┌────────

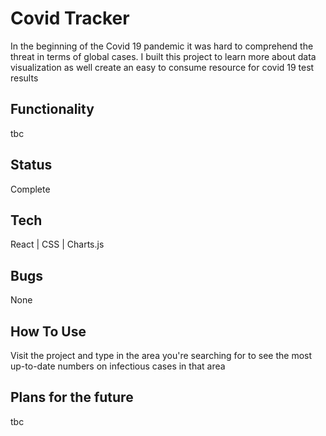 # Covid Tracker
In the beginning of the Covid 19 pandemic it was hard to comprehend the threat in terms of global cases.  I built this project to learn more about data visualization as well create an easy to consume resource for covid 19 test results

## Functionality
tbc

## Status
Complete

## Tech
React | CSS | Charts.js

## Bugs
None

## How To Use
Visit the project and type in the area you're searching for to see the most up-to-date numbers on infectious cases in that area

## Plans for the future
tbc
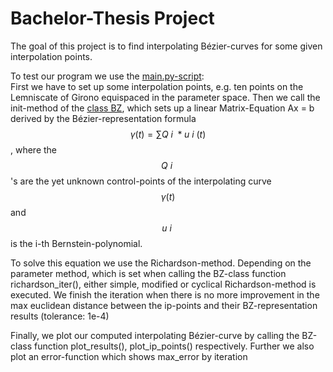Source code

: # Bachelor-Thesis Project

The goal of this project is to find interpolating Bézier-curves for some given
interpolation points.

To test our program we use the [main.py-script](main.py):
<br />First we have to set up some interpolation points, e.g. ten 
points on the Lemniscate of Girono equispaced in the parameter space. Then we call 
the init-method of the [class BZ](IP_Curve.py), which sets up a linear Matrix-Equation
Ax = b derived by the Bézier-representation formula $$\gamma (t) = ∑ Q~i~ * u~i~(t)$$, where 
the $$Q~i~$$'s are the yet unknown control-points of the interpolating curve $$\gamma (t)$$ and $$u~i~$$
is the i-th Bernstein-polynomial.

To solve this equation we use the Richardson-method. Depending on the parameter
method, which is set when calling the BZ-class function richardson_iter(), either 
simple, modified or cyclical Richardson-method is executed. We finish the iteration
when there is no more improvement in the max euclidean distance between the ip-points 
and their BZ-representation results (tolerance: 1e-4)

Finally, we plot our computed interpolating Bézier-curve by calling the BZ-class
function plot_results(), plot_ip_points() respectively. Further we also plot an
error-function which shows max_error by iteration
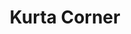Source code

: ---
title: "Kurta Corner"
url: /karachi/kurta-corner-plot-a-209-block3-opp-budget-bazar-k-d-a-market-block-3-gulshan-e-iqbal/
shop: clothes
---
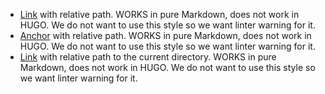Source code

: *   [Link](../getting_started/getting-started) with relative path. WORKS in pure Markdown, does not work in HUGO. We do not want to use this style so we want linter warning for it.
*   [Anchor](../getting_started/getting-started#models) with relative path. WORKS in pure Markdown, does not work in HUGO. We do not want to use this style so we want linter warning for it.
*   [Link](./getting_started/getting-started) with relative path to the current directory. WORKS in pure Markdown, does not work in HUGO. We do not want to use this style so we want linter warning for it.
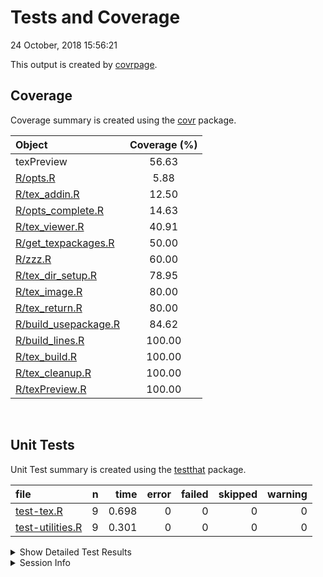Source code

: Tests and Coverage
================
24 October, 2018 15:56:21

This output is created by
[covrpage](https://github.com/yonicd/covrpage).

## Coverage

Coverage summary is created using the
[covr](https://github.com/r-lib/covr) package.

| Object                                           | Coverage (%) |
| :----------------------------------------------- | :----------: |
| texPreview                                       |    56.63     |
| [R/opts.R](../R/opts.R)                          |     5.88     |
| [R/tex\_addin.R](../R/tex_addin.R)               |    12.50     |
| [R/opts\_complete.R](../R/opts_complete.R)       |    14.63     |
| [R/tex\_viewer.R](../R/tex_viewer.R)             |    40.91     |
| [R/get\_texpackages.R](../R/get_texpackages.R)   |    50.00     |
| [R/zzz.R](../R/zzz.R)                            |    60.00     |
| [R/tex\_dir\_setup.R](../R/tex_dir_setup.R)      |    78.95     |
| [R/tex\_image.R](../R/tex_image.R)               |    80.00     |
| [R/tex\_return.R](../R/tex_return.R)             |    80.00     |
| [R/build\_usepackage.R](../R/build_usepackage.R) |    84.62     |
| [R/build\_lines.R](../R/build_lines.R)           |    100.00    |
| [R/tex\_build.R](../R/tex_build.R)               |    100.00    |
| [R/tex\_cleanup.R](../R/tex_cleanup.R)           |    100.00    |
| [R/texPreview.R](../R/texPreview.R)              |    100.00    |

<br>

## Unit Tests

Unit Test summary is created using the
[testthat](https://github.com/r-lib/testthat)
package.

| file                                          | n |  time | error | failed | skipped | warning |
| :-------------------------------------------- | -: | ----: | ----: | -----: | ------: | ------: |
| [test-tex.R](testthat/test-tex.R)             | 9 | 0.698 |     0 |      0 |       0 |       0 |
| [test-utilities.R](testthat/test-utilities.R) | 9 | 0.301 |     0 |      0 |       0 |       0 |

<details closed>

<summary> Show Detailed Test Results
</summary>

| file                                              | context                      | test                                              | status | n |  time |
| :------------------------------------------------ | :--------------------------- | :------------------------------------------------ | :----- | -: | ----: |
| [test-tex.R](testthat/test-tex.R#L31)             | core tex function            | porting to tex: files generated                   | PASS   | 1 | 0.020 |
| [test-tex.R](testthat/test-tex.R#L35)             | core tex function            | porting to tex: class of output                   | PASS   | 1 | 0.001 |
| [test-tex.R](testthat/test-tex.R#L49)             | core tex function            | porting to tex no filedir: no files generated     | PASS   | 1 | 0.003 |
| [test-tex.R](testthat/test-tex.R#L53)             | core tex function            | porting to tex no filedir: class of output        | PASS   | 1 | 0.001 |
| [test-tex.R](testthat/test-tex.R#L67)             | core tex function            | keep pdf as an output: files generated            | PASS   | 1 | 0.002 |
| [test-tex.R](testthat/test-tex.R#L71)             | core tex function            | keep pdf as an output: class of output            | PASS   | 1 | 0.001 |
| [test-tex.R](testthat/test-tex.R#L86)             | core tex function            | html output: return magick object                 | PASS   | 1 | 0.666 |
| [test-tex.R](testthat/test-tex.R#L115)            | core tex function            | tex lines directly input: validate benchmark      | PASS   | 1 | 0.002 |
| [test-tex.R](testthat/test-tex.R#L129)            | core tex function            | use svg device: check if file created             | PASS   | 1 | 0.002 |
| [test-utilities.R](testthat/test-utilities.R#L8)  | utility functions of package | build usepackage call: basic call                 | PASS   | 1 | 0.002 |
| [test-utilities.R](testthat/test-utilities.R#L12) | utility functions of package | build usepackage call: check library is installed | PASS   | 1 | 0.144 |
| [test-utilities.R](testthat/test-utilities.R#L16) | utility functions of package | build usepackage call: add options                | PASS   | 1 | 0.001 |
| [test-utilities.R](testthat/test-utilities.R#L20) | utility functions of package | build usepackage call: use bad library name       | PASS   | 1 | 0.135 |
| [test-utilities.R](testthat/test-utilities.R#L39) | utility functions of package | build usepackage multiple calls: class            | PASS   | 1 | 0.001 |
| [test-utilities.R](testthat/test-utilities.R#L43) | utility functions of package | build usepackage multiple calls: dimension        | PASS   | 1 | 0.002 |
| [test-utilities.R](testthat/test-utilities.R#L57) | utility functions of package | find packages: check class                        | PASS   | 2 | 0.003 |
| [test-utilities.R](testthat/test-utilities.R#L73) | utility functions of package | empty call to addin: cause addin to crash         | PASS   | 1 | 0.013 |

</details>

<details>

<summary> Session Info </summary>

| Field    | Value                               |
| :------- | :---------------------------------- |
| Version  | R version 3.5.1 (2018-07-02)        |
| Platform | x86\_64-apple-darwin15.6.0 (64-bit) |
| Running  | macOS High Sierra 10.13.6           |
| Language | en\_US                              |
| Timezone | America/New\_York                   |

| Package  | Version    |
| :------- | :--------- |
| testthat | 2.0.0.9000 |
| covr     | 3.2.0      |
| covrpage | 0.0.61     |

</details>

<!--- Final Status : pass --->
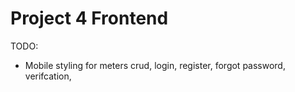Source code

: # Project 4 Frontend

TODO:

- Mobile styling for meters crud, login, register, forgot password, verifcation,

└────────
┌────────

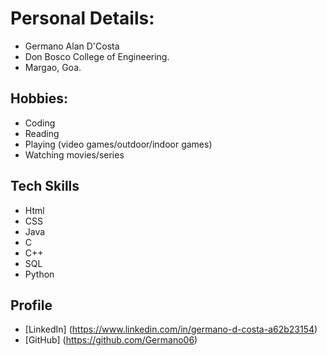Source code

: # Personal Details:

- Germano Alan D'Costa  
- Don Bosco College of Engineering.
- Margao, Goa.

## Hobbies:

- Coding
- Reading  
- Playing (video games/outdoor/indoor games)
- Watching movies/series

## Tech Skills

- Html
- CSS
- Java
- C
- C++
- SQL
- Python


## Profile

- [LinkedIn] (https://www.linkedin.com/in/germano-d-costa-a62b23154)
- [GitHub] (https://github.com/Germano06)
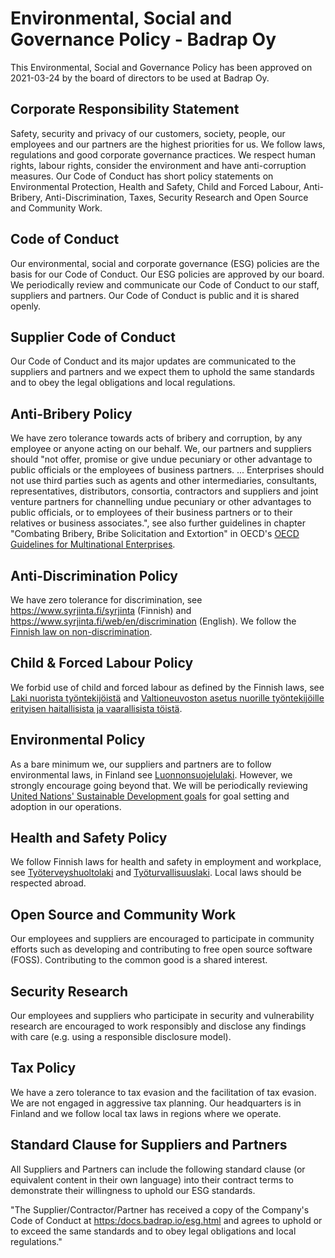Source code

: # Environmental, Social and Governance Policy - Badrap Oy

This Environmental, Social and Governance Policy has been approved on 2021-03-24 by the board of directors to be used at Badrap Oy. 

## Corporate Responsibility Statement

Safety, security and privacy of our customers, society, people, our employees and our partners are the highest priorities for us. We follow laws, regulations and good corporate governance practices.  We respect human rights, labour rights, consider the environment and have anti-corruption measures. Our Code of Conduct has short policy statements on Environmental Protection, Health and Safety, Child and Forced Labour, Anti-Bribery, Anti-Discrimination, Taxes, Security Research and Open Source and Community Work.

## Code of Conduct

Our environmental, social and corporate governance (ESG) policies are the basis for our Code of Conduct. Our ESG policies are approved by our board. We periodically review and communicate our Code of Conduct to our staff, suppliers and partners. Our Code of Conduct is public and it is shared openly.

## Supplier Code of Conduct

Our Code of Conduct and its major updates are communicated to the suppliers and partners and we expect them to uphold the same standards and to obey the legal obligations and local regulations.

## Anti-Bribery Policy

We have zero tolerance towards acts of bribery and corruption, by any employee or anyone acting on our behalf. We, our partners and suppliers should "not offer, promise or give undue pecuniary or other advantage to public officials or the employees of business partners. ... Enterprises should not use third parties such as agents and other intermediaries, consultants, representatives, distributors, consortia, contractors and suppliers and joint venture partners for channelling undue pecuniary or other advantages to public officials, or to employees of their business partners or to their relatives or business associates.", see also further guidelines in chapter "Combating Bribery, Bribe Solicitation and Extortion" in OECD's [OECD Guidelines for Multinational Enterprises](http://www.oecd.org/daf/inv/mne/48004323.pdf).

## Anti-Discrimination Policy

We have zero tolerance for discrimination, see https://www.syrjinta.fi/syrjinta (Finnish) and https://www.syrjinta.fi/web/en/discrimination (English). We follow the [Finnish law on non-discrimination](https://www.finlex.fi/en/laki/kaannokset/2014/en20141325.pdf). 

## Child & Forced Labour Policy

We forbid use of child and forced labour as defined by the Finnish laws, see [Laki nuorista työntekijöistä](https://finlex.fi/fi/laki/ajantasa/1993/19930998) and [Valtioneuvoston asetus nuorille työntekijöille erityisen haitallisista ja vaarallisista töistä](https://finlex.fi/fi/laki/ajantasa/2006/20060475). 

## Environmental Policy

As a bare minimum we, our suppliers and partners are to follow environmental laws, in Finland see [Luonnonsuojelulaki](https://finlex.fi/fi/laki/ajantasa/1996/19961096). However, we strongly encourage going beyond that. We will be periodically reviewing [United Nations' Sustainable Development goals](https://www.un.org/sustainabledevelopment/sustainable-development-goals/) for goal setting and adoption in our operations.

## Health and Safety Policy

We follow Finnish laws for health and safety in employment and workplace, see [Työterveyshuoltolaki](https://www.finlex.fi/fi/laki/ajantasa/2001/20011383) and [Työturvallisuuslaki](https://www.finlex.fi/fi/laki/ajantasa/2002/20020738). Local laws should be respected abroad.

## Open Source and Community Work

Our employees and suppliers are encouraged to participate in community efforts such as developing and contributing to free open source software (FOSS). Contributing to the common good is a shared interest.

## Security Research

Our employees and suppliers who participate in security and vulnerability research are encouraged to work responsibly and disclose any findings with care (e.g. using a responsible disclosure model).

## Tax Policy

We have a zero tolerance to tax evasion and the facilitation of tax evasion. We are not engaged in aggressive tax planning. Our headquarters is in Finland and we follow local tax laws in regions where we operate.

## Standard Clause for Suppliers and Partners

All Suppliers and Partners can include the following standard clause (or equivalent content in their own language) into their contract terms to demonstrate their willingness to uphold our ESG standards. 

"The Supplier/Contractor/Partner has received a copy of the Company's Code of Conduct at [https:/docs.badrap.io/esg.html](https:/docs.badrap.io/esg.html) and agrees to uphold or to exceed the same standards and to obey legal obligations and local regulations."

└────────

__EXERCISE BRIEF__
In the listing above, find the line holding "1 | 0.144 |" and the line holding "[test-utilities.R](testthat/test-utilities.R#L43) | utility", then output those two lines and every line between them exactly.

__SOLUTION FOR THIS PROBLEM__
| [test-utilities.R](testthat/test-utilities.R#L12) | utility functions of package | build usepackage call: check library is installed | PASS   | 1 | 0.144 |
| [test-utilities.R](testthat/test-utilities.R#L16) | utility functions of package | build usepackage call: add options                | PASS   | 1 | 0.001 |
| [test-utilities.R](testthat/test-utilities.R#L20) | utility functions of package | build usepackage call: use bad library name       | PASS   | 1 | 0.135 |
| [test-utilities.R](testthat/test-utilities.R#L39) | utility functions of package | build usepackage multiple calls: class            | PASS   | 1 | 0.001 |
| [test-utilities.R](testthat/test-utilities.R#L43) | utility functions of package | build usepackage multiple calls: dimension        | PASS   | 1 | 0.002 |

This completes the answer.